In contrast, the factors that could affect the severity of MIS-C are unknown [45, 46]. According to the data collected in this study, the severity of MIS-C does not show clear trends with age or sex of the children, or virus variant, despite the decrease of the number of cases. In particular, we assigned each MIS-C case to a variant of infection according to serum antibody fingerprinting and data on the variant on prevalence in the period of the hospitalization of the children. The analysis of serum antibody repertoire confirmed the infections due to largely prevalent variants, but also enabled a correct assignment in case of coexistence of different variants (Fig. 4). As expected, the MIS-C peak P1 in Fig. 1c is all due to the WT variant, whereas the peak P2 can be predominantly ascribed to the Omicron variant. Given the smaller incidence of MIS-C in P2 relative to the infected population (Figs. 1 and 2), we cannot rule out a smaller tendency of the Omicron variant to induce MIS-C. In contrast, the severity of MIS-C does not show a decreasing trend with time and hence with the variant progression (Fig. 5). Therefore, if the overall decrease of the number of MIS-C cases cannot be decoupled from the progression of the SARS-CoV-2 variants, because of the concomitant decrease of the susceptible population, the severity of MIS-C seems unaffected and rather stable across the different variants of infection. Thus, once initiated, the course of MIS-C appears to be independent of the characteristics of the triggering variants, although later variants may be less likely to induce MIS-C.

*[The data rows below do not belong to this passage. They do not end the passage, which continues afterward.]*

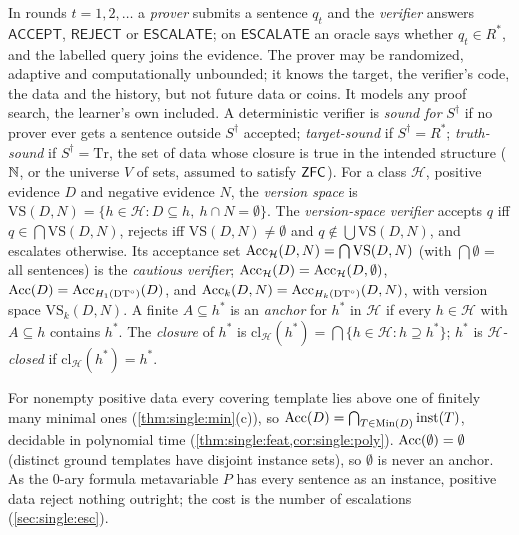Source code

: \begin{definition}\label{def:setting:protocol}
In rounds $t=1,2,\dots$ a \emph{prover} submits a sentence $q_t$ and the \emph{verifier} answers $\mathsf{ACCEPT}$, $\mathsf{REJECT}$ or $\mathsf{ESCALATE}$; on $\mathsf{ESCALATE}$ an oracle says whether $q_t\in R^*$, and the labelled query joins the evidence. The prover may be randomized, adaptive and computationally unbounded; it knows the target, the verifier's code, the data and the history, but not future data or coins. It models any proof search, the learner's own included. A deterministic verifier is \emph{sound for} $S^\dagger$ if no prover ever gets a sentence outside $S^\dagger$ accepted; \emph{target-sound} if $S^\dagger=R^*$; \emph{truth-sound} if $S^\dagger=\mathrm{Tr}$, the set of data whose closure is true in the intended structure ($\N$, or the universe $V$ of sets, assumed to satisfy $\ZFC$).
For a class $\mathcal H$, positive evidence $D$ and negative evidence $N$, the \emph{version space} is $\mathrm{VS}(D,N)=\{h\in\mathcal H:D\subseteq h,\ h\cap N=\emptyset\}$. The \emph{version-space verifier} accepts $q$ iff $q\in\bigcap\mathrm{VS}(D,N)$, rejects iff $\mathrm{VS}(D,N)\neq\emptyset$ and $q\notin\bigcup\mathrm{VS}(D,N)$, and escalates otherwise. Its acceptance set $\Acc_{\mathcal H}(D,N)=\bigcap\mathrm{VS}(D,N)$ (with $\bigcap\emptyset$ = all sentences) is the \emph{cautious verifier}; $\Acc_{\mathcal H}(D)=\Acc_{\mathcal H}(D,\emptyset)$, $\Acc(D)=\Acc_{\Hk{1}(\DT)}(D)$, and $\Acc_k(D,N)=\Acc_{\Hk{k}(\DT)}(D,N)$, with version space $\mathrm{VS}_k(D,N)$.
A finite $A\subseteq h^*$ is an \emph{anchor} for $h^*$ in $\mathcal H$ if every $h\in\mathcal H$ with $A\subseteq h$ contains $h^*$. The \emph{closure} of $h^*$ is $\mathrm{cl}_{\mathcal H}(h^*)=\bigcap\{h\in\mathcal H:h\supseteq h^*\}$; $h^*$ is \emph{$\mathcal H$-closed} if $\mathrm{cl}_{\mathcal H}(h^*)=h^*$.
\end{definition}

For nonempty positive data every covering template lies above one of finitely many minimal ones (\cref{thm:single:min}(c)), so $\Acc(D)=\bigcap_{T\in\Min(D)}\inst(T)$, decidable in polynomial time (\cref{thm:single:feat,cor:single:poly}). $\Acc(\emptyset)=\emptyset$ (distinct ground templates have disjoint instance sets), so $\emptyset$ is never an anchor. As the $0$-ary formula metavariable $P$ has every sentence as an instance, positive data reject nothing outright; the cost is the number of escalations (\cref{sec:single:esc}).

When conducting this research, it is important to consider potential limitations. Firstly, the small sample size restricts the robustness of the analysis; thus, studies on larger cohorts are needed to expand the sample size and validate these findings. Secondly, MIS-C cases are from a single center, which may limit the generalizability of our results, as variations in patient demographics, clinical practices, and institutional protocols across different centers could influence outcomes. Furthermore, there is considerable variability among the participating populations, including factors such as age and vaccination status. Additionally, another limitation of our study is related to the severity scale employed. Currently, there are no globally validated severity scales for MIS-C; therefore, caution should be exercised in interpreting our findings, as the scale we used has been validated only within a specific pediatric population. Future studies utilizing cluster analysis could help refine surveillance case definitions and more effectively identify patient groups at higher risk for severe outcomes. Finally, the identification of the SARS-CoV-2 variant was conducted retrospectively.

In conclusion, our results clearly indicate a decline in the incidence of MIS-C associated with COVID-19 infections. The potential role of a combination of factors in the reduction of MIS-C incidence over time cannot be excluded, even though precisely quantifying the contribution of each factor is challenging. However, our results also reinforce the idea that the severity of MIS-C in hospitalized pediatric patients has remained largely consistent across various virus variants. Once MIS-C is initiated, its progression appears to be independent of the specific characteristics of the triggering variants.